The acquisition of new memories is accompanied by long-lasting modifications in the strength of information transmission between neurons i.e., synaptic plasticity. The structural substrate for synaptic plasticity is the reorganization of the protein content of the synapses. This includes changes in the subunit composition of pre-existing complexes, synthesis or accumulation/relocalization of new proteins, and the formation of new interactions, which can be induced or stabilized by posttranslational modifications (Herring & Nicoll, Ann Review Physiol 2016;78, 351–65).
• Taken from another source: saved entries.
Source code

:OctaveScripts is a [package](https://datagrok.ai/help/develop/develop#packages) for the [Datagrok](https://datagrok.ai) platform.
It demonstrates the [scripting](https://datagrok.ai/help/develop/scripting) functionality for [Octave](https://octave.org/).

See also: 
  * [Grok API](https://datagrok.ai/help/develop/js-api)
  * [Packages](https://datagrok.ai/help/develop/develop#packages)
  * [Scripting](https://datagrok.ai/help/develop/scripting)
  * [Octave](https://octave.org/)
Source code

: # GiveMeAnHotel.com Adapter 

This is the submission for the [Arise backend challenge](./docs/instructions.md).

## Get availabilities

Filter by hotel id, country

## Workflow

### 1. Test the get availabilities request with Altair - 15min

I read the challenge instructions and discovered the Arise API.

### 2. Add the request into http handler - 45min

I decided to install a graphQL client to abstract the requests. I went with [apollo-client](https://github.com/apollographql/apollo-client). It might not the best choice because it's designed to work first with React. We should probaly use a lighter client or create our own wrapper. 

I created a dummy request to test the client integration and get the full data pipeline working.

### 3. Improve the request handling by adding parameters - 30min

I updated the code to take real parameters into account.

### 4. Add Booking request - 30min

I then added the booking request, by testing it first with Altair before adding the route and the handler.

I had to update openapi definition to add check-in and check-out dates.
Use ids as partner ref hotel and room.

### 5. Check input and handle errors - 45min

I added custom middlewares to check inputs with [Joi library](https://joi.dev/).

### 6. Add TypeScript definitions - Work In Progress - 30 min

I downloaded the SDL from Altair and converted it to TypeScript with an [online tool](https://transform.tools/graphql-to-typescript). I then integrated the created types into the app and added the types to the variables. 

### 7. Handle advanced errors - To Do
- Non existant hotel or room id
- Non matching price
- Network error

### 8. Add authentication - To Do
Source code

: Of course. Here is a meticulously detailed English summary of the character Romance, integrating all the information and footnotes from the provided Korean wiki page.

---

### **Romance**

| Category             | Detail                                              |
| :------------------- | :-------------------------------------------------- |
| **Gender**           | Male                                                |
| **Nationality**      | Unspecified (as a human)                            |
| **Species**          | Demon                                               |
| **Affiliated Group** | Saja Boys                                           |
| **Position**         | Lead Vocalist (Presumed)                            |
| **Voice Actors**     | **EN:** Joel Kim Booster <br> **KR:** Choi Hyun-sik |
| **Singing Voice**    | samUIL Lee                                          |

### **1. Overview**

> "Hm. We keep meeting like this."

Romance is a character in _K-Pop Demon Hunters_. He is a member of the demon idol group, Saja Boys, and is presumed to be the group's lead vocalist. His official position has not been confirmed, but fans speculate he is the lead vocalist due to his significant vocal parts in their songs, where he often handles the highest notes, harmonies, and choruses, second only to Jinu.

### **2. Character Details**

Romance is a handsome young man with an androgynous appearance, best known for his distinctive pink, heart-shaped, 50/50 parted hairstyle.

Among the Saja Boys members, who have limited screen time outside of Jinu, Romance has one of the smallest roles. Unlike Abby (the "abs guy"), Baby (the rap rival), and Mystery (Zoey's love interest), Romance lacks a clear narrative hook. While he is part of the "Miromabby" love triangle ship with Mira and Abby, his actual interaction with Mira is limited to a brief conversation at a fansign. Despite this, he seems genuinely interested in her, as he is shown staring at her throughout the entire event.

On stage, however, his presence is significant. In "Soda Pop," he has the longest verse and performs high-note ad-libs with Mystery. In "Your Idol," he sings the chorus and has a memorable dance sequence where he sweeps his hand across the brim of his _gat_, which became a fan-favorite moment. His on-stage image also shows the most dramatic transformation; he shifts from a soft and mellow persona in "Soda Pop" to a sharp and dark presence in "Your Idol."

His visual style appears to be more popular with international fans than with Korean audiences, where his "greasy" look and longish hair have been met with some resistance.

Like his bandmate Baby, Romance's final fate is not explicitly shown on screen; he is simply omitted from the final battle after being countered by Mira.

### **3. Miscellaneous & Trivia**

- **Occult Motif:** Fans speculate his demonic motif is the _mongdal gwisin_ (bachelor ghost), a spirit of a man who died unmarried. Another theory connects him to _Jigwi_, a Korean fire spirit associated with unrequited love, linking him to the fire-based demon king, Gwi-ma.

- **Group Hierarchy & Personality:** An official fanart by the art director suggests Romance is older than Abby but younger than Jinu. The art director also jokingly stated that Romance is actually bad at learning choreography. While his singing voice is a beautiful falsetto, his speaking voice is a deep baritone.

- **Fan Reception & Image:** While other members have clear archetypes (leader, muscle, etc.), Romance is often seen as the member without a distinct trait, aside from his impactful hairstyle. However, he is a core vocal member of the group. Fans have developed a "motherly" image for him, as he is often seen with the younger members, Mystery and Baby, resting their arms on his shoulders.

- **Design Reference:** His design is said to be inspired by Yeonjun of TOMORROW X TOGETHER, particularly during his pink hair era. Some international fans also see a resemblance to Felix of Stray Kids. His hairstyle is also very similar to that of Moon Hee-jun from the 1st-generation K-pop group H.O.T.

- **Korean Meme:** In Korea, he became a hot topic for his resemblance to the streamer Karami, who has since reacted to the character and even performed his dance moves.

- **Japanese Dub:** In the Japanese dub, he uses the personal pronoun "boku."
The postsynaptic density (PSD) is a hub of these processes; indeed, PSD-95 interacts with many structural proteins (Shank3, PSD-93) and effectors (AMPARs, NMDARs, CaMKII) (Okabe, Mol Cell Neurosci 2007;34, 503–18). While the set of PSD-95 interactors in the forebrain has been defined by means of proteomic analysis (Fernández et al., Mol Syst Biol 2009;5, 269), to date it has not been possible to describe how the interactome of PSD-95 changes in response to synapse potentiation. To fill this gap, we exploited the SynActive toolbox, which we recently developed to achieve specific expression of proteins of interests at potentiated synapses (Gobbo et al., Nat Comm 2017;8, 1629), to selectively purify the interactors of PSD-95 from potentiated synapses in vivo. A SynActive-controlled, FLAG-tagged version of PSD-95 was delivered via AAV to the hippocampus of mice, which were subsequently challenged with contextual fear conditioning. PSDs were then isolated by affinity purification and their protein content analysed by mass spectrometry. As a reference set, we analysed the interactomics of FLAG-tagged PSD-95 constitutively expressed in home caged animals. Our proteomics data, validated by Western Blot, are the first report of an unbiased comparison of the protein content of the PSD between unstimulated and potentiated synapses. Our data provide a deeper understanding of the mechanisms acting in concert at the synapse during learning. This approach can be applied also to mouse models for neurodegenerative pathologies, like Alzheimer’s disease, to look for structural alterations at precocious stages of the disease, thus helping in the search for early therapeutic interventions.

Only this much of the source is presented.